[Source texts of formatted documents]
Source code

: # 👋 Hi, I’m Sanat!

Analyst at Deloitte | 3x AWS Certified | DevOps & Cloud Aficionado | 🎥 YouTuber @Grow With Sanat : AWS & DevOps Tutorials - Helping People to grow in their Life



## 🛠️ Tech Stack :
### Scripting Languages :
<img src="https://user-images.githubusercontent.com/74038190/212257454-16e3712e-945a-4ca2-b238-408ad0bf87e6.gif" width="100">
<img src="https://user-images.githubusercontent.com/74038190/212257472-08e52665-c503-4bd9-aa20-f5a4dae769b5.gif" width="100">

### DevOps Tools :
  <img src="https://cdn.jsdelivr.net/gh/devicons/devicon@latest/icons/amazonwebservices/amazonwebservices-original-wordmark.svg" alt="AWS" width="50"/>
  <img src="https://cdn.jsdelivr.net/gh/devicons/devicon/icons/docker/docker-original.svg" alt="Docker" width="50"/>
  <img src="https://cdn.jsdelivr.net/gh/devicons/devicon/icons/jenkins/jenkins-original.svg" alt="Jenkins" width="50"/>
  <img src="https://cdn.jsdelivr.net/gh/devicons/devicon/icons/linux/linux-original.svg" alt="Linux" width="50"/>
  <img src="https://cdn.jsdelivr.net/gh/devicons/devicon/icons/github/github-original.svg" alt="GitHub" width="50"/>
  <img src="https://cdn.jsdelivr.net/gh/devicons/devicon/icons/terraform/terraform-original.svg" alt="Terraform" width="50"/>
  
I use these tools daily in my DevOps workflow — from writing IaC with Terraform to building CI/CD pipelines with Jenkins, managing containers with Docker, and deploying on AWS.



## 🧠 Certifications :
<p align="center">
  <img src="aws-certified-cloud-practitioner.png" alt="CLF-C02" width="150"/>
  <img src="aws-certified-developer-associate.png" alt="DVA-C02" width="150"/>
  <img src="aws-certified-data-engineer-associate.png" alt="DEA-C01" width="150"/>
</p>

- **ASSIGNMENT**: Copy out all the entries shown above, character for character.

- **RESULT**:
Source code

: # 👋 Hi, I’m Sanat!

Analyst at Deloitte | 3x AWS Certified | DevOps & Cloud Aficionado | 🎥 YouTuber @Grow With Sanat : AWS & DevOps Tutorials - Helping People to grow in their Life



## 🛠️ Tech Stack :
### Scripting Languages :
<img src="https://user-images.githubusercontent.com/74038190/212257454-16e3712e-945a-4ca2-b238-408ad0bf87e6.gif" width="100">
<img src="https://user-images.githubusercontent.com/74038190/212257472-08e52665-c503-4bd9-aa20-f5a4dae769b5.gif" width="100">

### DevOps Tools :
  <img src="https://cdn.jsdelivr.net/gh/devicons/devicon@latest/icons/amazonwebservices/amazonwebservices-original-wordmark.svg" alt="AWS" width="50"/>
  <img src="https://cdn.jsdelivr.net/gh/devicons/devicon/icons/docker/docker-original.svg" alt="Docker" width="50"/>
  <img src="https://cdn.jsdelivr.net/gh/devicons/devicon/icons/jenkins/jenkins-original.svg" alt="Jenkins" width="50"/>
  <img src="https://cdn.jsdelivr.net/gh/devicons/devicon/icons/linux/linux-original.svg" alt="Linux" width="50"/>
  <img src="https://cdn.jsdelivr.net/gh/devicons/devicon/icons/github/github-original.svg" alt="GitHub" width="50"/>
  <img src="https://cdn.jsdelivr.net/gh/devicons/devicon/icons/terraform/terraform-original.svg" alt="Terraform" width="50"/>
  
I use these tools daily in my DevOps workflow — from writing IaC with Terraform to building CI/CD pipelines with Jenkins, managing containers with Docker, and deploying on AWS.



## 🧠 Certifications :
<p align="center">
  <img src="aws-certified-cloud-practitioner.png" alt="CLF-C02" width="150"/>
  <img src="aws-certified-developer-associate.png" alt="DVA-C02" width="150"/>
  <img src="aws-certified-data-engineer-associate.png" alt="DEA-C01" width="150"/>
</p>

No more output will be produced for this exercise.